**INSTRUCTIONS TO FOLLOW:**
Unless it is a picture, every line from the start of the entries through the line with "#### Requirement" must be retyped exactly.

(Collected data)
Content starts

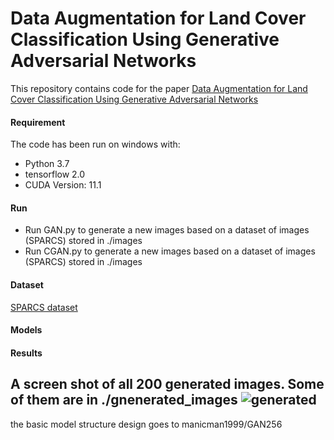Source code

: # Data Augmentation for Land Cover Classification Using Generative Adversarial Networks
This repository contains code for the paper [Data Augmentation for Land Cover Classification Using Generative Adversarial Networks](https://github.com/csmember/data_aug)

#### Requirement
The code has been run on windows with:

- Python 3.7
- tensorflow 2.0
- CUDA Version: 11.1

#### Run
- Run GAN.py to generate a new images based on a dataset of images (SPARCS) stored in ./images
- Run CGAN.py to generate a new images based on a dataset of images (SPARCS) stored in ./images
#### Dataset 
[SPARCS dataset](https://www.usgs.gov/core-science-systems/nli/landsat/spatial-procedures-automated-removal-cloud-and-shadow-sparcs)

#### Models

#### Results
A screen shot of all 200 generated images. Some of them are in ./gnenerated_images
![generated](https://user-images.githubusercontent.com/50513215/118514193-a6d39a80-b734-11eb-8894-bfd2e887ce8e.PNG)
---

the basic model structure design goes to manicman1999/GAN256 
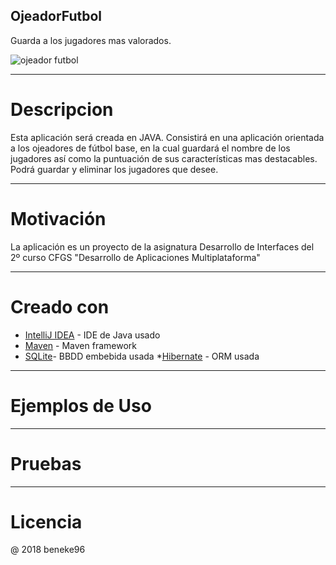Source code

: ## OjeadorFutbol

Guarda a los jugadores mas valorados.

![ojeador futbol](https://user-images.githubusercontent.com/35973932/35769112-04b86344-08fe-11e8-9c1b-64e63055fd63.png)

--------------

# Descripcion 

Esta aplicación será creada en JAVA. Consistirá en una aplicación orientada a los ojeadores de fútbol base, en la cual guardará el nombre de los jugadores así como la puntuación de sus características mas destacables. Podrá guardar y eliminar los jugadores que desee.

-----------

# Motivación
La aplicación es un proyecto de la asignatura Desarrollo de Interfaces del 2º curso  CFGS "Desarrollo de Aplicaciones Multiplataforma"

-------------

# Creado con
 * [IntelliJ IDEA](https://www.jetbrains.com/idea/) - IDE de Java usado
 * [Maven](https://maven.apache.org/) - Maven framework
 * [SQLite](https://www.sqlite.org/)- BBDD embebida usada
 *[Hibernate](http://hibernate.org/) - ORM usada
 
 -------------
 
# Ejemplos de Uso

-------------
# Pruebas

-------------
# Licencia
 @ 2018 beneke96
  
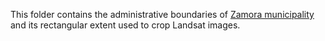 This folder contains the administrative boundaries of [Zamora municipality](https://en.wikipedia.org/wiki/Zamora_Municipality,_Aragua) and its rectangular extent used to crop Landsat images.

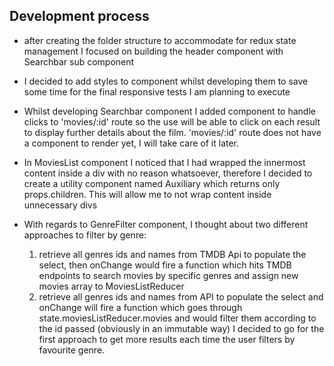 ## Development process

- after creating the folder structure to accommodate for redux state management I focused on building the header component with Searchbar sub component

- I decided to add styles to component whilst developing them to save some time for the final responsive tests I am planning to execute

- Whilst developing Searchbar component I added <Link> component to handle clicks to 'movies/:id' route so the use will be able to click on each result to display further details about the film. 'movies/:id' route does not have a component to render yet, I will take care of it later.

- In MoviesList component I noticed that I had wrapped the innermost content inside a div with no reason whatsoever, therefore I decided to create a utility component named Auxiliary which returns only props.children. This will allow me to not wrap content inside unnecessary divs

- With regards to GenreFilter component, I thought about two different approaches to filter by genre:
    1) retrieve all genres ids and names from TMDB Api to populate the select, then onChange would fire a function which hits TMDB endpoints to search movies by specific genres and assign new movies array to MoviesListReducer
    2) retrieve all genres ids and names from API to populate the select and onChange will fire a function which goes through state.moviesListReducer.movies and would filter them according to the id passed (obviously in an immutable way)
    I decided to go for the first approach to get more results each time the user filters by favourite genre.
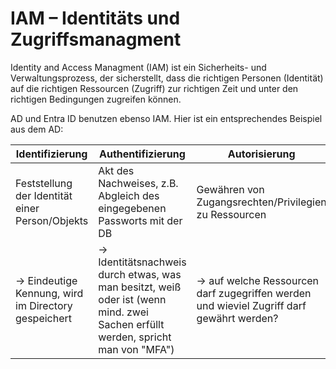 # IAM – Identitäts und Zugriffsmanagment

Identity and Access Managment (IAM) ist ein Sicherheits- und Verwaltungsprozess, der sicherstellt, dass die richtigen Personen (Identität) auf die richtigen Ressourcen (Zugriff) zur richtigen Zeit und unter den richtigen Bedingungen zugreifen können.

AD und Entra ID benutzen ebenso IAM. Hier ist ein entsprechendes Beispiel aus dem AD:

| Identifizierung                                      | Authentifizierung                                                       | Autorisierung |
|------------------------------------------------------|-------------------------------------------------------------------------|---------------|
| Feststellung der Identität einer Person/Objekts      | Akt des Nachweises, z.B. Abgleich des eingegebenen Passworts mit der DB | Gewähren von Zugangsrechten/Privilegien zu Ressourcen                  |
| -> Eindeutige Kennung, wird im Directory gespeichert | -> Identitätsnachweis durch etwas, was man besitzt, weiß oder ist (wenn mind. zwei Sachen erfüllt werden, spricht man von "MFA") | -> auf welche Ressourcen darf zugegriffen werden und wieviel Zugriff darf gewährt werden? |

Content ends

**ANSWER SECTION:**
Source code

: # Data Augmentation for Land Cover Classification Using Generative Adversarial Networks
This repository contains code for the paper [Data Augmentation for Land Cover Classification Using Generative Adversarial Networks](https://github.com/csmember/data_aug)

#### Requirement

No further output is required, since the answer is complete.